On the evening of that first day of the week, when the disciples were together, with the doors locked for fear of the Jewish leaders, Jesus came and stood among them and said, “Peace be with you!” After he said this, he showed them his hands and side. The disciples were overjoyed when they saw the Lord.

Again Jesus said, “Peace be with you! As the Father has sent me, I am sending you.” And with that he breathed on them and said, “Receive the Holy Spirit. If you forgive anyone’s sins, their sins are forgiven; if you do not forgive them, they are not forgiven.”

John 20:19-23 (NIV)

As the disciples were waiting for Christ to appear to them after His resurrection, they locked themselves in a room, held their breath, and wondered what all of this could mean. Their lives had changed so quickly. Jesus had died, and He had resurrected. But the disciples were shocked. What they had thought Christ would do was not what He did. 

Now, they were in a wilderness of despair and emotional confusion, and fear guarded the door of the room they were in. Jesus does not wait for them to emerge, however. He goes to the house, appearing in their midst, and announces to them: Peace!

Jesus also walks up on us while we are locked up in fear. Fear can twist us up until we lock ourselves in emotionally, mentally, and even physically. Then we let life pass us by, and the opportunities that we have been gifted escape our grasp. Fear taunts us about all of life’s “what-ifs,” and it makes us justify our inactivity and low ambition. We fail to let what God has done infuse us and urge us on to the next level. Fear makes us forget the positive, and we focus on the negative. But Christ meets and ministers to us in our locked places of fear.

The world wants to keep us locked in and scared. Then, we won’t act boldly, even though that is the natural inclination of anyone who has received power in the name of Jesus Christ. However, faith in Jesus makes us pay attention to the things that can be so that we are not a prisoner to the things that cannot.

For us, what is next is not the thirst for success or the desire to flee from failure, instead it is to deepen our belief in Jesus Christ. We know that by deepening our faith in Jesus, “No eyes have seen nor ears have heard… what God has in store.” So, we can accept that our faith gives us room to try, if nothing else.
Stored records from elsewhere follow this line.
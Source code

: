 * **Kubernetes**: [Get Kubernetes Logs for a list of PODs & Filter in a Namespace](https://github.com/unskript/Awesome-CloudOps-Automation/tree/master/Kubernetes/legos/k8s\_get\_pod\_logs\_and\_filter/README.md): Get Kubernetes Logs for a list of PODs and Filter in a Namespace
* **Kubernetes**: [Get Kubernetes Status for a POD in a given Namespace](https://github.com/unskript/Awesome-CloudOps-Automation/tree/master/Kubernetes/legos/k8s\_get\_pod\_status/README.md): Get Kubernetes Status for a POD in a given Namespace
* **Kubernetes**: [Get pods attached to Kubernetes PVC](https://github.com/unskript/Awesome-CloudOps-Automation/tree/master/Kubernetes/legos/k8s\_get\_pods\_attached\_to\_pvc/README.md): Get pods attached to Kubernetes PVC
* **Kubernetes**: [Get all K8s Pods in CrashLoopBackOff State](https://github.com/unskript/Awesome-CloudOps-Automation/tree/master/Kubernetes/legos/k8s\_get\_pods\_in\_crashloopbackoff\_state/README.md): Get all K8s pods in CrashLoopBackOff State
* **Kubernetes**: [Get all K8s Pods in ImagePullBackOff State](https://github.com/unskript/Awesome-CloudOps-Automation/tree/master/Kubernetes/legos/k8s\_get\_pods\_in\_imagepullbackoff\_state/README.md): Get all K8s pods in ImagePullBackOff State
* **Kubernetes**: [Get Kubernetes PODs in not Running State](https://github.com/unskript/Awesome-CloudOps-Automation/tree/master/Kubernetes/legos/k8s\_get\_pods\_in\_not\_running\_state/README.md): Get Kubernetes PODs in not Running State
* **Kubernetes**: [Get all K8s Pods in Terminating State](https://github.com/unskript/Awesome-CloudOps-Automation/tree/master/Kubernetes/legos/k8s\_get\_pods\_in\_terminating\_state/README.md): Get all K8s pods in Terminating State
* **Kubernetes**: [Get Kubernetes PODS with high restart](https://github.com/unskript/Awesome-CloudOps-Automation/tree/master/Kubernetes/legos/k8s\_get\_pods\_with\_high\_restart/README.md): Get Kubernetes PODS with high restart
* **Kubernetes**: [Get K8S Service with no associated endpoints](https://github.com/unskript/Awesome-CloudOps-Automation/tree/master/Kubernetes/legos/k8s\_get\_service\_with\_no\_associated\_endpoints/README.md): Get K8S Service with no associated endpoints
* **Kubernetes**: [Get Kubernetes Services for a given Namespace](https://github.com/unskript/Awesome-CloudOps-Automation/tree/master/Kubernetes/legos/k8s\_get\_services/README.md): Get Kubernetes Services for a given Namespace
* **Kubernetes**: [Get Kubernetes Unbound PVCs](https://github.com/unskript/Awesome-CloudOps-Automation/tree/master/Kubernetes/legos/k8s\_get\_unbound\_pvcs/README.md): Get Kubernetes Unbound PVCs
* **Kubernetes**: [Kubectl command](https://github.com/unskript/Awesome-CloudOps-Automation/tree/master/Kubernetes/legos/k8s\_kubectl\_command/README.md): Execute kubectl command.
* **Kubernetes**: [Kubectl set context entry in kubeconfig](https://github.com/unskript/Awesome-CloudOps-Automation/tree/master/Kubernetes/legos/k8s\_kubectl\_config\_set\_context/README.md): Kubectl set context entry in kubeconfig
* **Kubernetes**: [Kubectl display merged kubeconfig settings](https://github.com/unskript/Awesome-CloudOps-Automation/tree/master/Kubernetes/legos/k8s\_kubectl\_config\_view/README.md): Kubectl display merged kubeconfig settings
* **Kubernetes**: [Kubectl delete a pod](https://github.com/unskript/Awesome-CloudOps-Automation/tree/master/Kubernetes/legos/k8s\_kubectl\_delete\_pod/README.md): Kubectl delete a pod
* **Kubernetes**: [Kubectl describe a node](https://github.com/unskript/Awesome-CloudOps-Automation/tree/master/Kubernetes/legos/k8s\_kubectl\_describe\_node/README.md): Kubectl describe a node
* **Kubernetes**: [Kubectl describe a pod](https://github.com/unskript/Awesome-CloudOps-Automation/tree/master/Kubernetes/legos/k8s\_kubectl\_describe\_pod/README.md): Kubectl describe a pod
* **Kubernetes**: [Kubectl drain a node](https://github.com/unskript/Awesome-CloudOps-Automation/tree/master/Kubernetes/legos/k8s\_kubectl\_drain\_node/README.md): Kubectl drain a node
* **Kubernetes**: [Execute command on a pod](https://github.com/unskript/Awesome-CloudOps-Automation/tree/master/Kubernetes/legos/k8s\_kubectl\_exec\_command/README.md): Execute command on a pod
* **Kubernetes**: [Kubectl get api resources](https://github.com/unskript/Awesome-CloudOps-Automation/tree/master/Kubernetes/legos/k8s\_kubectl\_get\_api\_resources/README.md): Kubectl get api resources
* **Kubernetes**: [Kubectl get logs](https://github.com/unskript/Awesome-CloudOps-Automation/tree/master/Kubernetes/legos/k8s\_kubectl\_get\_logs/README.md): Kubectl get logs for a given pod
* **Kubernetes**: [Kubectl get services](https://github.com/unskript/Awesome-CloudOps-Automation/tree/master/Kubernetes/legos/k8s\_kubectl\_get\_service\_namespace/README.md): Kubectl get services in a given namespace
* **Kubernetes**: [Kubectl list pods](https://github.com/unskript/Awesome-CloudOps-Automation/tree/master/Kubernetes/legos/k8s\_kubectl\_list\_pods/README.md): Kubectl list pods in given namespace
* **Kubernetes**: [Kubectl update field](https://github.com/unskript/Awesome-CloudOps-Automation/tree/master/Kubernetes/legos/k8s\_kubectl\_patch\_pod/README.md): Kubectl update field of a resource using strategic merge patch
When we build the ark, we don’t need to know if it floats, and when we step out onto the water, we don’t need to know that we can stand. The moment we start to apply our faith, we have already succeeded. Our faith grants access to Christ, and in Christ we know that fear is nothing. What can we fear when He has already faced and conquered death? We may not get to the end of what we may call success, but we truly succeed when we apply our faith and do something that we thought we could never do.